Available records:
┄┄┄┄┄┄

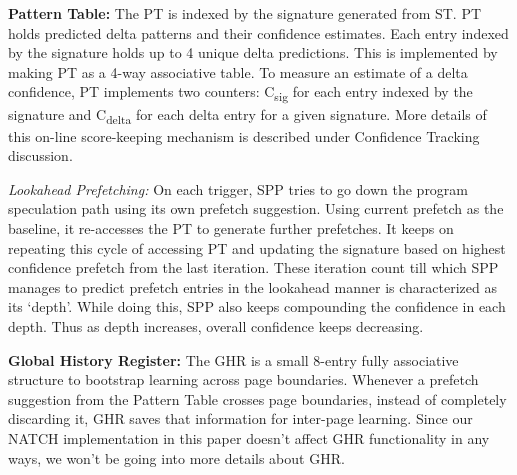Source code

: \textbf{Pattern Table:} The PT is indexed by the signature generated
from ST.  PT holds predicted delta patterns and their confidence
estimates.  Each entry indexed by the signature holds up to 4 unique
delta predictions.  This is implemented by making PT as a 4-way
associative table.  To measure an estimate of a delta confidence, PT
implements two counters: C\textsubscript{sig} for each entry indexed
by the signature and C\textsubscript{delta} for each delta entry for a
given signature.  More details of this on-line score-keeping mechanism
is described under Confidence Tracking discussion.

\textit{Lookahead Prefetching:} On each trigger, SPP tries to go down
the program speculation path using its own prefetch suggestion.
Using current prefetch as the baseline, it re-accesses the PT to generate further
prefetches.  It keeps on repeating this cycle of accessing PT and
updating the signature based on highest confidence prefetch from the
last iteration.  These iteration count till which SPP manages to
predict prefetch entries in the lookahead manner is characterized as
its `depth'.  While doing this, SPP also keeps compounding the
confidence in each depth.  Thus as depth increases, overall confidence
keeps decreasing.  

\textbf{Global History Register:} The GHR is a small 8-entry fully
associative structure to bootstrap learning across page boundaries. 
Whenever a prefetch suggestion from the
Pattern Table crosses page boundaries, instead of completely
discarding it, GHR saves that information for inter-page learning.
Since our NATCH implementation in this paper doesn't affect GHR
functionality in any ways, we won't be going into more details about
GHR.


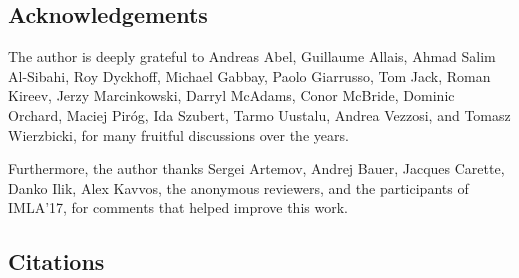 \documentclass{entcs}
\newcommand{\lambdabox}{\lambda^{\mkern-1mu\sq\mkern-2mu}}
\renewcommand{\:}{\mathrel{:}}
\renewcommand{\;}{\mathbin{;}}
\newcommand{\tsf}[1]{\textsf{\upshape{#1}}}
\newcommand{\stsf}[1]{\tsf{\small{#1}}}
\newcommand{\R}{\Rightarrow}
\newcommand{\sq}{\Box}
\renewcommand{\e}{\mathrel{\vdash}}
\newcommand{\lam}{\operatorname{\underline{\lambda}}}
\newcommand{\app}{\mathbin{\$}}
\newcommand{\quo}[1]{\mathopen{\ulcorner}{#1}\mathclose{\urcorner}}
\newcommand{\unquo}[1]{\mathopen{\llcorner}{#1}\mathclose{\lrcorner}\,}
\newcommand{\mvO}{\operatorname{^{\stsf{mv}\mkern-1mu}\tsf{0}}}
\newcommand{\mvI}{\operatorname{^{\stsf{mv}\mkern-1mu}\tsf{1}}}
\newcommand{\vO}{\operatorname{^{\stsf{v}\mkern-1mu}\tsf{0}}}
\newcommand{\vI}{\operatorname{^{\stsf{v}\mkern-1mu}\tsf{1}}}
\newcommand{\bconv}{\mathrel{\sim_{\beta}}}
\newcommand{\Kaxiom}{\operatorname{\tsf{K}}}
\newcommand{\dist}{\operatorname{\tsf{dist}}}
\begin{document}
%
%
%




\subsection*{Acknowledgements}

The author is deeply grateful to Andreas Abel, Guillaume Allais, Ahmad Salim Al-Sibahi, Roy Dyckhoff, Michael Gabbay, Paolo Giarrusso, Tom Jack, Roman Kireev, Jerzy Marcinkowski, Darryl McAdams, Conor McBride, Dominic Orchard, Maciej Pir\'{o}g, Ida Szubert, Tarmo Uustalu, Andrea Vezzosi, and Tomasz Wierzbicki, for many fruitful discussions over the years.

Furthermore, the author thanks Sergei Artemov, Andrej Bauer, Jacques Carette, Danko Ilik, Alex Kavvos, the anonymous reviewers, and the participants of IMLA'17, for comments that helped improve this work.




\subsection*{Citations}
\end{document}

┄┄┄┄┄┄

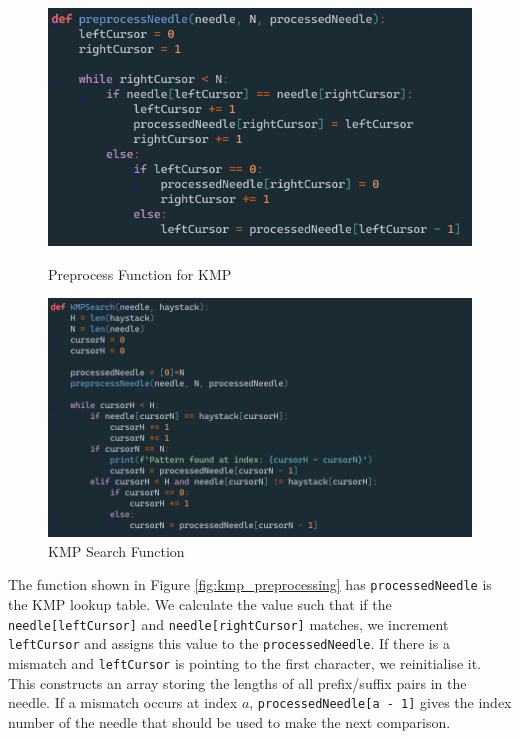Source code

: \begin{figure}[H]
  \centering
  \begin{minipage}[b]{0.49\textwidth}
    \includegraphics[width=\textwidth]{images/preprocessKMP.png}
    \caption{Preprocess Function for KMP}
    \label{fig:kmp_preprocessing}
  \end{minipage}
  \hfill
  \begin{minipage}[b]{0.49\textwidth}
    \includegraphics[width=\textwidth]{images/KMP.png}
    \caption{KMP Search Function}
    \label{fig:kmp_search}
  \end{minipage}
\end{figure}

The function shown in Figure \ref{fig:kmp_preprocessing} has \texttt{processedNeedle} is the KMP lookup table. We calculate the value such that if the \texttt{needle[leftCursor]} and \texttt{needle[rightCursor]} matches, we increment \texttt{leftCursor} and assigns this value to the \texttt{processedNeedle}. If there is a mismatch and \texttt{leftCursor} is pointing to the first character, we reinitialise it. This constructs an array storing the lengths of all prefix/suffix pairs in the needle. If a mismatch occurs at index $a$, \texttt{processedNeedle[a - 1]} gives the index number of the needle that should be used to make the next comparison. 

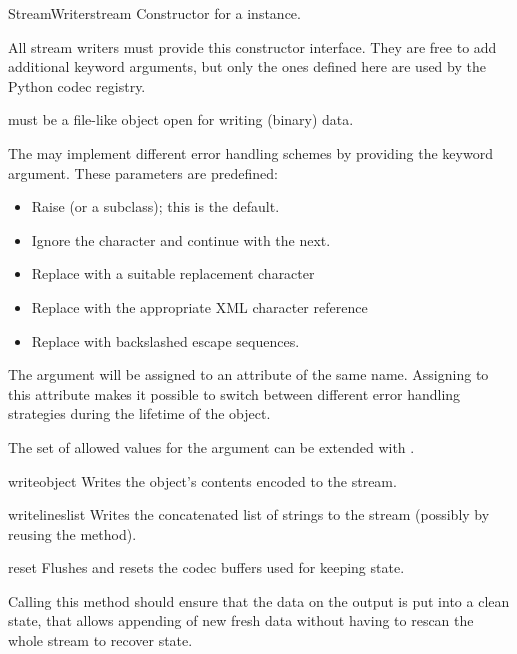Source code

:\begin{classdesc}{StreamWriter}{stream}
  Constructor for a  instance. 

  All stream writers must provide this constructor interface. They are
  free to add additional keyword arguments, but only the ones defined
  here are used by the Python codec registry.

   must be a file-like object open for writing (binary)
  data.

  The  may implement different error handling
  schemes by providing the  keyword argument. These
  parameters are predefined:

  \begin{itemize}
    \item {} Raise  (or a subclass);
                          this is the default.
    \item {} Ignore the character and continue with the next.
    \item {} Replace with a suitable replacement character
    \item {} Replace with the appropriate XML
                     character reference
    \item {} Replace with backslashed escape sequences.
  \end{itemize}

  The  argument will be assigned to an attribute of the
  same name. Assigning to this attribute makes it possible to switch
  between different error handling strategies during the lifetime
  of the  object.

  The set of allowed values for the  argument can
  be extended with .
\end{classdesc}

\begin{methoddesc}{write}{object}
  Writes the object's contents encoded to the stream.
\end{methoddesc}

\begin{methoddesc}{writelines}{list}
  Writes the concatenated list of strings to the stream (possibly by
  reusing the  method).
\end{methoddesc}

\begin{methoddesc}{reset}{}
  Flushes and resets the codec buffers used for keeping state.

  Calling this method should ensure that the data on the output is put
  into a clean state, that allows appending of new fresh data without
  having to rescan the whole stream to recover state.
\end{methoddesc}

┄┄┄┄┄┄

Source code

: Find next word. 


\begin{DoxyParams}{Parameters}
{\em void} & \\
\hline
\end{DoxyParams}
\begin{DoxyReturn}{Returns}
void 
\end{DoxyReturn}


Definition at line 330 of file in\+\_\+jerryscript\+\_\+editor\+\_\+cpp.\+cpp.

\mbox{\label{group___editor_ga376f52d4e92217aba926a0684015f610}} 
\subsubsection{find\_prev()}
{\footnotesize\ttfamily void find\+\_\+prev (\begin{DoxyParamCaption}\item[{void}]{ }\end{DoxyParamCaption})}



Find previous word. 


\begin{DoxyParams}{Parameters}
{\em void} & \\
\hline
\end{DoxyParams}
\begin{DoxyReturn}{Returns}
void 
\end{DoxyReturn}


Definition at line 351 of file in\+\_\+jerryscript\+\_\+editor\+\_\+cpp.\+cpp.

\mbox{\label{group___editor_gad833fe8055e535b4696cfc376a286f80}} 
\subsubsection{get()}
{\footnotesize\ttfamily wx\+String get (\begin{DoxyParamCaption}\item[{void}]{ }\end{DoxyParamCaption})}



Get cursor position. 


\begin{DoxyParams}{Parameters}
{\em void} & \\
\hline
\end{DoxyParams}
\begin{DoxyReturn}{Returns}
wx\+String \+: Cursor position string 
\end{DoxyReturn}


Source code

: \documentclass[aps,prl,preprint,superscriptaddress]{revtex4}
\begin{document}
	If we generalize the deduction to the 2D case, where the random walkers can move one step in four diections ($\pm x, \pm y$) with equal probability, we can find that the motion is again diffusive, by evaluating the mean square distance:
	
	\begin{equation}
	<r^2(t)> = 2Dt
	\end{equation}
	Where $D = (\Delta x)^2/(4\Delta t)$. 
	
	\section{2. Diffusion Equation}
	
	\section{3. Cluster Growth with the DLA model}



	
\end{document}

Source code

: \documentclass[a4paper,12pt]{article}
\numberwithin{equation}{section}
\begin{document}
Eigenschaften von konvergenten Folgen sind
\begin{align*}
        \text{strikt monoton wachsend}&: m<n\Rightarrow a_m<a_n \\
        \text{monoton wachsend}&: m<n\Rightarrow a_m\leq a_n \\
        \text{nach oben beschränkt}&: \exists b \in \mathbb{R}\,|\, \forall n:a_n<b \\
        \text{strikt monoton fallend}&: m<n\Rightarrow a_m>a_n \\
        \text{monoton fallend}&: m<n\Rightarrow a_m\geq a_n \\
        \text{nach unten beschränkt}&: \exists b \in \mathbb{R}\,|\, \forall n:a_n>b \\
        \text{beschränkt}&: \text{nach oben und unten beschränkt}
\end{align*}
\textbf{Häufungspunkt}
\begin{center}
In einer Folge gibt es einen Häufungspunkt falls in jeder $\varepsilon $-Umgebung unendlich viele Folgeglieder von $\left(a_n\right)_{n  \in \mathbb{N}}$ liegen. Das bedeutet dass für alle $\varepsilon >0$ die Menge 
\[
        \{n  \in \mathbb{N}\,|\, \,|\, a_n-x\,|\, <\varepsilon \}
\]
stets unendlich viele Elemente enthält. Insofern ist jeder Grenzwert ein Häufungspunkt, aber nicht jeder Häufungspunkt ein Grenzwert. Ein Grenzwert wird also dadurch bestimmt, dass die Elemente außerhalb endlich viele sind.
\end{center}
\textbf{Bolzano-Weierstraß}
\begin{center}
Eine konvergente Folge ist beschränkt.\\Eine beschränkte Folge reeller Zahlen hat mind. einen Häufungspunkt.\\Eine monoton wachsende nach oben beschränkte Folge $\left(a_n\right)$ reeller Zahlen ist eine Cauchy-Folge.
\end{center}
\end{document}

┄┄┄┄┄┄

Description of the task: What lines of the material above contain "from"? Return each of them.

Response:
from ST.  PT holds predicted delta patterns and their confidence
updating the signature based on highest confidence prefetch from the
Whenever a prefetch suggestion from the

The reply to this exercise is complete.